Sagebrush checkerspot female, Deschutes River, May 2024

  

 Next I'm presenting you with a couple of my pictures.  The first was taken at the puddle party on the banks of the Deschutes, which at this point in its journey is a fast moving rapids strewn river descending through a desert canyon.  That alfresco shot provides a very good look (if I say so myself) at a male Sagebrush Checkerspot.  If one was using Kaufman, he would have a pretty good chance of making the identification, if he was willing to overlook the distribution map.    If one is using Pyle and LaBar (Cait's book) it should be an easy identification, assuming you have the patience to match up the numerous orange and yellow patches to the picture in the book.  

    The second picture, taken back at the ranch in highly controlled circumstances, is the female Sagebrush Checkerspot.  If one was using Kaufman they would have no chance.  His book portrays a Northern Checkerspot that looks a little like this butterfly.    Cait's book has a photo much like this one that matches perfectly if you have the patience for a careful examination. 

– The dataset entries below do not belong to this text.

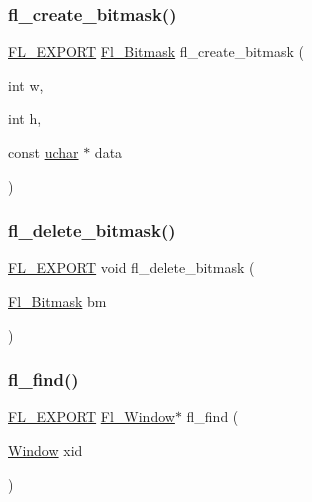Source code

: \subsubsection{\texorpdfstring{fl\+\_\+create\+\_\+bitmask()}{fl\_create\_bitmask()}}
{\footnotesize\ttfamily \hyperlink{_fl___export_8_h_aa9ba29a18aee9d738370a06eeb4470fc}{F\+L\+\_\+\+E\+X\+P\+O\+RT} \hyperlink{mac_8_h_a90133b6f8cfb11ab81d83b2c4d91310d}{Fl\+\_\+\+Bitmask} fl\+\_\+create\+\_\+bitmask (\begin{DoxyParamCaption}\item[{int}]{w,  }\item[{int}]{h,  }\item[{const \hyperlink{fl__types_8h_a65f85814a8290f9797005d3b28e7e5fc}{uchar} $\ast$}]{data }\end{DoxyParamCaption})}

\mbox{\label{win32_8_h_a79b34dfedfba622e0626dd5832ca71f2}} 
\subsubsection{\texorpdfstring{fl\+\_\+delete\+\_\+bitmask()}{fl\_delete\_bitmask()}}
{\footnotesize\ttfamily \hyperlink{_fl___export_8_h_aa9ba29a18aee9d738370a06eeb4470fc}{F\+L\+\_\+\+E\+X\+P\+O\+RT} void fl\+\_\+delete\+\_\+bitmask (\begin{DoxyParamCaption}\item[{\hyperlink{mac_8_h_a90133b6f8cfb11ab81d83b2c4d91310d}{Fl\+\_\+\+Bitmask}}]{bm }\end{DoxyParamCaption})}

\mbox{\label{win32_8_h_a4f60f8f2a47f584ee83dd0118a058cfe}} 
\subsubsection{\texorpdfstring{fl\+\_\+find()}{fl\_find()}}
{\footnotesize\ttfamily \hyperlink{_fl___export_8_h_aa9ba29a18aee9d738370a06eeb4470fc}{F\+L\+\_\+\+E\+X\+P\+O\+RT} \hyperlink{class_fl___window}{Fl\+\_\+\+Window}$\ast$ fl\+\_\+find (\begin{DoxyParamCaption}\item[{\hyperlink{mac_8_h_a213656d363e884b651cc92f58e863fc6}{Window}}]{xid }\end{DoxyParamCaption})}

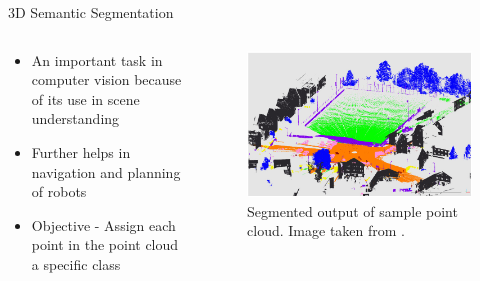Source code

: \documentclass[aspectratio=169]{beamer}
\begin{document}
\begin{frame}{3D Semantic Segmentation}
    \begin{columns}
       \begin{column}{0.4\textwidth}
            \begin{itemize}
                \item An important task in computer vision because of its use in scene understanding
                \item Further helps in navigation and planning of robots
                \item Objective - Assign each point in the point cloud a specific class
            \end{itemize}       
       \end{column}
       \begin{column}{0.6\textwidth}
            \begin{figure}
                \centering
                \includegraphics[scale=0.3]{images/sample_LiDAR_PC_segmented.jpg}
                \caption{Segmented output of sample point cloud. Image taken from \cite{hackel2017semantic3d}.}
                \label{fig:sample_lidar_pc_segmented}
            \end{figure}
       \end{column}
    \end{columns}
\end{frame}
\end{document}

Sagebrush Checkerspot male, ventral


    The last two pictures are ventral shots of the Sagebrush Checkerspot, male on top, female below.  They are very similar but not identical.  As you may have surmised, I really wanted the female sagebrush to be a northern, which is less common in that area but was recorded last year.  I was over ruled, and more careful examination confirmed my consultant's identification.  

    If I had Kaufman's book as my only resource, I surely would have got it wrong. 

    So wherever you are, if you want to identify the difficult butterflies, the best answer is find someone who is an expert and willing to help. And if you are lucky enough to receive their help you can parrot Latka Gravas and say, "Thank you very much."